Dans les grosses entreprises, c’est autre chose : à EDF, à la SNCF, on dit que ce sont des "bons" accords, simplement parce que la CGT a signé. Mais ces "bons accords" ont provoqué des conflits, des grèves, parce que eux aussi prévoient flexibilité, élargissement des horaires, embauches très en deçà du raisonnable etc.

Faut-il se battre pour une amélioration de la loi ?

Face au rejet des travailleurs et au caractère de plus en plus systématique des accords pourris, certains syndicalistes sont vraiment mal à l’aise. Ils sentent qu’il y a de l’eau dans le gaz (et pas seulement à GDF), que ça vraiment dans le mauvais sens et qu’il faut réagir.
Mais au lieu de faire tranquillement le bilan que c’est la loi elle-même qu’il faut rejeter, parce que c’est elle qui permet ces accords, ils tentent un sauvetage désespéré. Incapables de comprendre ce qu’il faut combattre pied à pied, ils tentent par tous les moyens de colmater les brèches, de réformer ce qui doit être détruit.
Ainsi une pétition circule actuellement, signée par de nombreux syndicalistes du Groupe des 10 (SUD et autres), de l’opposition CFDT ou de la CGT. Cette pétition prétend faire pression sur le gouvernement de la gauche plurielle pour qu’il encadre strictement les 35 heures, par des contraintes en termes de salaire, de limitation de la précarité. A noter quand même que cette pétition est silencieuse sur la flexibilité...

Mais le problème n’est pas là. On ne peut pas contraindre les 35 heures Aubry, car l’essence de la loi, sa nature véritable, c’est justement d’être le plus flou possible. Ce n’est pas un hasard, pas une erreur, pas un oubli, c’est un choix délibéré.
La loi Aubry est un accord cadre le moins contraignant possible, qui ouvre le plus de portes possibles pour permettre une adaptation au cas par cas : branche par branche, usine par usine, atelier par atelier, et même individu par individu.

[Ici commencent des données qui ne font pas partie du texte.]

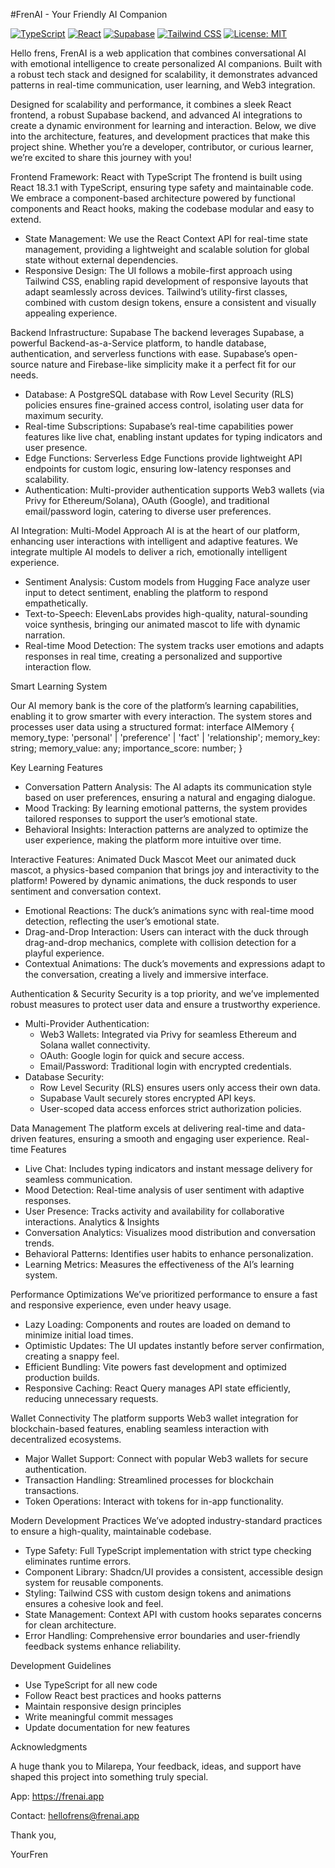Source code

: #FrenAI - Your Friendly AI Companion

  [![TypeScript](https://img.shields.io/badge/TypeScript-007ACC?style=for-the-badge&logo=typescript&logoColor=white)](https://www.typescriptlang.org/)
  [![React](https://img.shields.io/badge/React-20232A?style=for-the-badge&logo=react&logoColor=61DAFB)](https://reactjs.org/)
  [![Supabase](https://img.shields.io/badge/Supabase-3ECF8E?style=for-the-badge&logo=supabase&logoColor=white)](https://supabase.com/)
  [![Tailwind CSS](https://img.shields.io/badge/Tailwind_CSS-38B2AC?style=for-the-badge&logo=tailwind-css&logoColor=white)](https://tailwindcss.com/)
  [![License: MIT](https://img.shields.io/badge/License-MIT-yellow.svg?style=for-the-badge)](https://opensource.org/licenses/MIT)
</div>

Hello frens, FrenAI is a web application that combines conversational AI with emotional intelligence to create personalized AI companions. Built with a robust tech stack and designed for scalability, it demonstrates advanced patterns in real-time communication, user learning, and Web3 integration.

Designed for scalability and performance, it combines a sleek React frontend, a robust Supabase backend, and advanced AI integrations to create a dynamic environment for learning and interaction. Below, we dive into the architecture, features, and development practices that make this project shine. Whether you’re a developer, contributor, or curious learner, we’re excited to share this journey with you!

Frontend Framework: React with TypeScript
The frontend is built using React 18.3.1 with TypeScript, ensuring type safety and maintainable code. We embrace a component-based architecture powered by functional components and React hooks, making the codebase modular and easy to extend.
* State Management: We use the React Context API for real-time state management, providing a lightweight and scalable solution for global state without external dependencies.
* Responsive Design: The UI follows a mobile-first approach using Tailwind CSS, enabling rapid development of responsive layouts that adapt seamlessly across devices. Tailwind’s utility-first classes, combined with custom design tokens, ensure a consistent and visually appealing experience.

Backend Infrastructure: Supabase
The backend leverages Supabase, a powerful Backend-as-a-Service platform, to handle database, authentication, and serverless functions with ease. Supabase’s open-source nature and Firebase-like simplicity make it a perfect fit for our needs.
* Database: A PostgreSQL database with Row Level Security (RLS) policies ensures fine-grained access control, isolating user data for maximum security.
* Real-time Subscriptions: Supabase’s real-time capabilities power features like live chat, enabling instant updates for typing indicators and user presence.
* Edge Functions: Serverless Edge Functions provide lightweight API endpoints for custom logic, ensuring low-latency responses and scalability.
* Authentication: Multi-provider authentication supports Web3 wallets (via Privy for Ethereum/Solana), OAuth (Google), and traditional email/password login, catering to diverse user preferences.

AI Integration: Multi-Model Approach
AI is at the heart of our platform, enhancing user interactions with intelligent and adaptive features. We integrate multiple AI models to deliver a rich, emotionally intelligent experience.
* Sentiment Analysis: Custom models from Hugging Face analyze user input to detect sentiment, enabling the platform to respond empathetically.
* Text-to-Speech: ElevenLabs provides high-quality, natural-sounding voice synthesis, bringing our animated mascot to life with dynamic narration.
* Real-time Mood Detection: The system tracks user emotions and adapts responses in real time, creating a personalized and supportive interaction flow.

Smart Learning System

Our AI memory bank is the core of the platform’s learning capabilities, enabling it to grow smarter with every interaction. The system stores and processes user data using a structured format:
interface AIMemory {
  memory_type: 'personal' | 'preference' | 'fact' | 'relationship';
  memory_key: string;
  memory_value: any;
  importance_score: number;
}

Key Learning Features
* Conversation Pattern Analysis: The AI adapts its communication style based on user preferences, ensuring a natural and engaging dialogue.
* Mood Tracking: By learning emotional patterns, the system provides tailored responses to support the user’s emotional state.
* Behavioral Insights: Interaction patterns are analyzed to optimize the user experience, making the platform more intuitive over time.

Interactive Features: Animated Duck Mascot
Meet our animated duck mascot, a physics-based companion that brings joy and interactivity to the platform! Powered by dynamic animations, the duck responds to user sentiment and conversation context.
* Emotional Reactions: The duck’s animations sync with real-time mood detection, reflecting the user’s emotional state.
* Drag-and-Drop Interaction: Users can interact with the duck through drag-and-drop mechanics, complete with collision detection for a playful experience.
* Contextual Animations: The duck’s movements and expressions adapt to the conversation, creating a lively and immersive interface.

Authentication & Security
Security is a top priority, and we’ve implemented robust measures to protect user data and ensure a trustworthy experience.
* Multi-Provider Authentication:
    * Web3 Wallets: Integrated via Privy for seamless Ethereum and Solana wallet connectivity.
    * OAuth: Google login for quick and secure access.
    * Email/Password: Traditional login with encrypted credentials.
* Database Security:
    * Row Level Security (RLS) ensures users only access their own data.
    * Supabase Vault securely stores encrypted API keys.
    * User-scoped data access enforces strict authorization policies.

Data Management
The platform excels at delivering real-time and data-driven features, ensuring a smooth and engaging user experience.
Real-time Features
* Live Chat: Includes typing indicators and instant message delivery for seamless communication.
* Mood Detection: Real-time analysis of user sentiment with adaptive responses.
* User Presence: Tracks activity and availability for collaborative interactions.
Analytics & Insights
* Conversation Analytics: Visualizes mood distribution and conversation trends.
* Behavioral Patterns: Identifies user habits to enhance personalization.
* Learning Metrics: Measures the effectiveness of the AI’s learning system.

Performance Optimizations
We’ve prioritized performance to ensure a fast and responsive experience, even under heavy usage.
* Lazy Loading: Components and routes are loaded on demand to minimize initial load times.
* Optimistic Updates: The UI updates instantly before server confirmation, creating a snappy feel.
* Efficient Bundling: Vite powers fast development and optimized production builds.
* Responsive Caching: React Query manages API state efficiently, reducing unnecessary requests.

Wallet Connectivity
The platform supports Web3 wallet integration for blockchain-based features, enabling seamless interaction with decentralized ecosystems.
* Major Wallet Support: Connect with popular Web3 wallets for secure authentication.
* Transaction Handling: Streamlined processes for blockchain transactions.
* Token Operations: Interact with tokens for in-app functionality.

Modern Development Practices
We’ve adopted industry-standard practices to ensure a high-quality, maintainable codebase.
* Type Safety: Full TypeScript implementation with strict type checking eliminates runtime errors.
* Component Library: Shadcn/UI provides a consistent, accessible design system for reusable components.
* Styling: Tailwind CSS with custom design tokens and animations ensures a cohesive look and feel.
* State Management: Context API with custom hooks separates concerns for clean architecture.
* Error Handling: Comprehensive error boundaries and user-friendly feedback systems enhance reliability.

Development Guidelines
* Use TypeScript for all new code
* Follow React best practices and hooks patterns
* Maintain responsive design principles
* Write meaningful commit messages
* Update documentation for new features

Acknowledgments

A huge thank you to Milarepa, Your feedback, ideas, and support have shaped this project into something truly special. 

App: https://frenai.app

Contact: hellofrens@frenai.app

Thank you,

YourFren
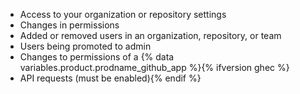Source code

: * Access to your organization or repository settings
* Changes in permissions
* Added or removed users in an organization, repository, or team
* Users being promoted to admin
* Changes to permissions of a {% data variables.product.prodname_github_app %}{% ifversion ghec %}
* API requests (must be enabled){% endif %}

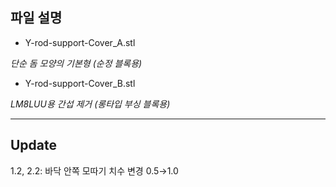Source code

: ## 파일 설명
- Y-rod-support-Cover_A.stl

*단순 돔 모양의 기본형 (순정 블록용)*

- Y-rod-support-Cover_B.stl

*LM8LUU용 간섭 제거 (롱타입 부싱 블록용)*

***
## Update
1.2, 2.2: 바닥 안쪽 모따기 치수 변경 0.5→1.0
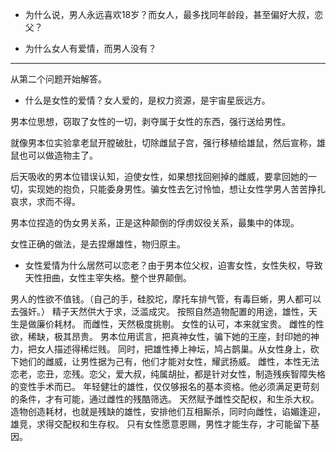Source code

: - 为什么说，男人永远喜欢18岁？而女人，最多找同年龄段，甚至偏好大叔，恋父？

- 为什么女人有爱情，而男人没有？

---------

从第二个问题开始解答。

- 什么是女性的爱情？女人爱的，是权力资源，是宇宙星辰远方。

男本位思想，窃取了女性的一切，剥夺属于女性的东西，强行送给男性。

就像男本位实验拿老鼠开膛破肚，切除雌鼠子宫，强行移植给雄鼠，然后宣称，雄鼠也可以做造物主了。

后天吸收的男本位错误认知，迫使女性，如果想找回剜掉的雌威，要拿回她的一切，实现她的抱负，只能委身男性。骗女性去乞讨怜恤，想让女性学男人苦苦挣扎哀求，求而不得。

男本位捏造的伪女男关系，正是这种颠倒的俘虏奴役关系，最集中的体现。

女性正确的做法，是去捏爆雄性，物归原主。

- 女性爱情为什么居然可以恋老？由于男本位父权，迫害女性，女性失权，导致天性扭曲，女性主宰失格。整个世界颠倒。

男人的性欲不值钱。（自己的手，硅胶坨，摩托车排气管，有毒巨蜥，男人都可以去强奸。）
精子天然供大于求，泛滥成灾。
按照自然造物配置的用途，雄性，天生是做廉价耗材。
而雌性，天然极度挑剔。
女性的认可，本来就宝贵。
雌性的性欲，稀缺，极其昂贵。
男本位用谎言，把真神女性，骗下她的王座，封印她的神力，把女人描述得稀烂贱。
同时，把雄性捧上神坛，鸠占鹊巢。从女性身上，砍下她们的雌威，让男性据为己有，他们才能对女性，耀武扬威。
雌性，本性无法恋老，恋丑，恋残。恋父，爱大叔，纯属胡扯，都是针对女性，制造残疾智障失格的变性手术而已。
年轻健壮的雄性，仅仅够报名的基本资格。他必须满足更苛刻的条件，才有可能，通过雌性的残酷筛选。
天然赋予雌性交配权，和生杀大权。造物创造耗材，也就是残缺的雄性，安排他们互相厮杀，同时向雌性，谄媚逢迎，雄竞，求得交配权和生存权。
只有女性愿意恩赐，男性才能生存，才可能留下基因。
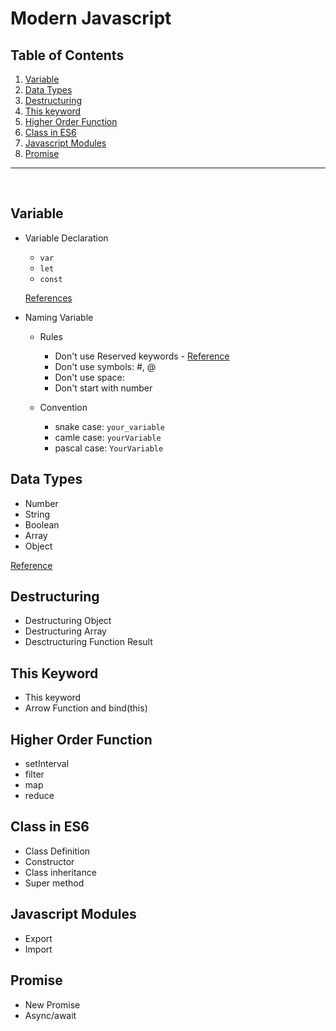 # Modern Javascript

## Table of Contents

1. [Variable](#variable)
2. [Data Types](#data-types)
3. [Destructuring](#destructuring)
4. [This keyword](#this-keyword)
5. [Higher Order Function](#higher-order-function)
6. [Class in ES6](#class-in-es6)
7. [Javascript Modules](#javascript-modules)
8. [Promise](#promise)

---

&nbsp;

## Variable

- Variable Declaration

  - `var`
  - `let`
  - `const`

  [References](https://developer.mozilla.org/en-US/docs/Web/JavaScript/Reference#declarations)

- Naming Variable

  - Rules

    - Don't use Reserved keywords - [Reference](https://developer.mozilla.org/en-US/docs/Web/JavaScript/Reference/Lexical_grammar#keywords)
    - Don't use symbols: #, @
    - Don't use space:
    - Don't start with number

  - Convention
    - snake case: `your_variable`
    - camle case: `yourVariable`
    - pascal case: `YourVariable`

## Data Types

- Number
- String
- Boolean
- Array
- Object

[Reference](https://developer.mozilla.org/en-US/docs/Web/JavaScript/Data_structures)

## Destructuring

- Destructuring Object
- Destructuring Array
- Desctructuring Function Result

## This Keyword

- This keyword
- Arrow Function and bind(this)

## Higher Order Function

- setInterval
- filter
- map
- reduce

## Class in ES6

- Class Definition
- Constructor
- Class inheritance
- Super method

## Javascript Modules

- Export
- Import

## Promise

- New Promise
- Async/await
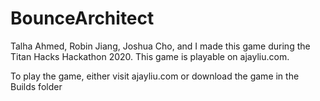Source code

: # BounceArchitect
Talha Ahmed, Robin Jiang, Joshua Cho, and I made this game during the Titan Hacks Hackathon 2020. This game is playable on ajayliu.com.

To play the game, either visit ajayliu.com or download the game in the Builds folder
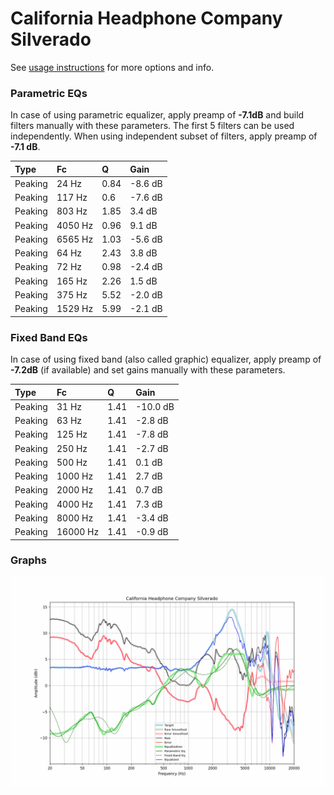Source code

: # California Headphone Company Silverado
See [usage instructions](https://github.com/jaakkopasanen/AutoEq#usage) for more options and info.

### Parametric EQs
In case of using parametric equalizer, apply preamp of **-7.1dB** and build filters manually
with these parameters. The first 5 filters can be used independently.
When using independent subset of filters, apply preamp of **-7.1 dB**.

| Type    | Fc      |    Q | Gain    |
|:--------|:--------|:-----|:--------|
| Peaking | 24 Hz   | 0.84 | -8.6 dB |
| Peaking | 117 Hz  | 0.6  | -7.6 dB |
| Peaking | 803 Hz  | 1.85 | 3.4 dB  |
| Peaking | 4050 Hz | 0.96 | 9.1 dB  |
| Peaking | 6565 Hz | 1.03 | -5.6 dB |
| Peaking | 64 Hz   | 2.43 | 3.8 dB  |
| Peaking | 72 Hz   | 0.98 | -2.4 dB |
| Peaking | 165 Hz  | 2.26 | 1.5 dB  |
| Peaking | 375 Hz  | 5.52 | -2.0 dB |
| Peaking | 1529 Hz | 5.99 | -2.1 dB |

### Fixed Band EQs
In case of using fixed band (also called graphic) equalizer, apply preamp of **-7.2dB**
(if available) and set gains manually with these parameters.

| Type    | Fc       |    Q | Gain     |
|:--------|:---------|:-----|:---------|
| Peaking | 31 Hz    | 1.41 | -10.0 dB |
| Peaking | 63 Hz    | 1.41 | -2.8 dB  |
| Peaking | 125 Hz   | 1.41 | -7.8 dB  |
| Peaking | 250 Hz   | 1.41 | -2.7 dB  |
| Peaking | 500 Hz   | 1.41 | 0.1 dB   |
| Peaking | 1000 Hz  | 1.41 | 2.7 dB   |
| Peaking | 2000 Hz  | 1.41 | 0.7 dB   |
| Peaking | 4000 Hz  | 1.41 | 7.3 dB   |
| Peaking | 8000 Hz  | 1.41 | -3.4 dB  |
| Peaking | 16000 Hz | 1.41 | -0.9 dB  |

### Graphs
![](./California%20Headphone%20Company%20Silverado.png)
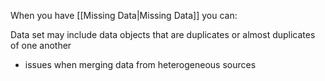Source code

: When you have [[Missing Data|Missing Data]] you can:

Data set may include data objects that are duplicates or almost duplicates of one another
- issues when merging data from heterogeneous sources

La loi Aubry, c’est l’individualisation à l’extrême, c’est la rupture des collectifs, c’est émietter les réactions et la lutte des classes pour annihiler la résistance et l’opposition.
Demander des garanties à la loi Aubry ? C’est demander de la netteté au flou, de la chaleur au glaçon, c’est contre nature. Exiger ces garanties, c’est ne rien comprendre à la marche de l’économie et du capital, à la logique des patrons et au rôle du gouvernement.

Par quel mystère une revendication ouvrière se transforme-t-elle en arme patronale ?

Voilà une bonne question, qui laisse perplexe nombre d’entre nous... Essayons d’y répondre simplement.
Au dix-neuvième siècle, l’augmentation de l’exploitation se faisait d’une manière absolue : on augmentait la durée de la journée du travail, on faisait bosser enfants, femmes et vieillards avec le minimum de repos possibles. Pour tirer plus de profit, il fallait travailler plus longtemps.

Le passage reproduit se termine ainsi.